The data below holds the lines to copy: everything from the line containing "ServiceAccount should be created |" to the line containing "will be used. |", both ends included, set down exactly.

Extracted entries: Begin

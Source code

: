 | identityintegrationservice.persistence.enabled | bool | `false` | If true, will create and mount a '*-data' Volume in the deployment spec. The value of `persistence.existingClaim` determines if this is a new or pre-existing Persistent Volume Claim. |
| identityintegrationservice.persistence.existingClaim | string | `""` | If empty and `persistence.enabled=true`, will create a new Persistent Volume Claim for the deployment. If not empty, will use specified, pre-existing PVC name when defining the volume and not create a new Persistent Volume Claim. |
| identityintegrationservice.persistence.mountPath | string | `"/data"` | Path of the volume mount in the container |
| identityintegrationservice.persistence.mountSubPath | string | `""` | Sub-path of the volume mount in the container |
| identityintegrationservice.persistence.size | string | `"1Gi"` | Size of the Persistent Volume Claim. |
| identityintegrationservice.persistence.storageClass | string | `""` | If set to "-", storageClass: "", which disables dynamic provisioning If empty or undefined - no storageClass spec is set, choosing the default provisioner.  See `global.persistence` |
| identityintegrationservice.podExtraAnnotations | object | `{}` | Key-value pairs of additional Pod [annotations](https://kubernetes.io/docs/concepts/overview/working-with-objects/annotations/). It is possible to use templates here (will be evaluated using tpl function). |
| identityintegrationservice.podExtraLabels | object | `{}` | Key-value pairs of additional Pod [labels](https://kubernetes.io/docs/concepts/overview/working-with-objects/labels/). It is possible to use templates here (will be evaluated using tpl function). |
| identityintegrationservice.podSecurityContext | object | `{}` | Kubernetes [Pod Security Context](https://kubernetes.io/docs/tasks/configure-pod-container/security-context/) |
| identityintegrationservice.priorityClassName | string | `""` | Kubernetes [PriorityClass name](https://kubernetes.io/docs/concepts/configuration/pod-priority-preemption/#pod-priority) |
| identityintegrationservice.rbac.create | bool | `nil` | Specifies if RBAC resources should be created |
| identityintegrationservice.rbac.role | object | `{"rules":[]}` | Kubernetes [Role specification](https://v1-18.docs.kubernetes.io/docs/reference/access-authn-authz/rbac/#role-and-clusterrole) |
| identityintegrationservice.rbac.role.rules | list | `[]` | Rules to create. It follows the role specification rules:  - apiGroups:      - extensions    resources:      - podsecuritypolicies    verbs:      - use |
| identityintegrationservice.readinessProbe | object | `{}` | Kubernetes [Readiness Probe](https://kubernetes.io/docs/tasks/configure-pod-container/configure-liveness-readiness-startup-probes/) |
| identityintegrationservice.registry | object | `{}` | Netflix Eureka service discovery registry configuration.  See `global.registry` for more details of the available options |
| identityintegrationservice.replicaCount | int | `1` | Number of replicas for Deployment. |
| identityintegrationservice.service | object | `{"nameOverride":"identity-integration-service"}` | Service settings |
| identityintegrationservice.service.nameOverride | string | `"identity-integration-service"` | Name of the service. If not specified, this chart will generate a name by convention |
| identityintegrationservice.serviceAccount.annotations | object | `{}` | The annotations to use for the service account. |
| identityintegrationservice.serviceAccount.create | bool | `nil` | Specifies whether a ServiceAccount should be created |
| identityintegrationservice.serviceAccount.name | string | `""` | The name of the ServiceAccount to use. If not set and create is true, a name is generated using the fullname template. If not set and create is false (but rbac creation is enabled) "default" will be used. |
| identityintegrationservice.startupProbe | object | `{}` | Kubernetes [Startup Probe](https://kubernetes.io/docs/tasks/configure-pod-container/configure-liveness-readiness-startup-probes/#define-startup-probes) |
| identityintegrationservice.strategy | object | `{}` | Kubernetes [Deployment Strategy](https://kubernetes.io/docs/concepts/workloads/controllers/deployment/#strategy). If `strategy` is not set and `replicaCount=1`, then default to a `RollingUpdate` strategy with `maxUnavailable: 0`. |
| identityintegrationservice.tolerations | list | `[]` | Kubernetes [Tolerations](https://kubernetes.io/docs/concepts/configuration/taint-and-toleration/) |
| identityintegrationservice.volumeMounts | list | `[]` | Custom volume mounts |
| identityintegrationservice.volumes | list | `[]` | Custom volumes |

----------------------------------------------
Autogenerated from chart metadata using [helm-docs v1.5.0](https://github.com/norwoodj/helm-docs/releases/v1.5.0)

Extracted entries: End

- **Result of this task**
| identityintegrationservice.serviceAccount.create | bool | `nil` | Specifies whether a ServiceAccount should be created |
| identityintegrationservice.serviceAccount.name | string | `""` | The name of the ServiceAccount to use. If not set and create is true, a name is generated using the fullname template. If not set and create is false (but rbac creation is enabled) "default" will be used. |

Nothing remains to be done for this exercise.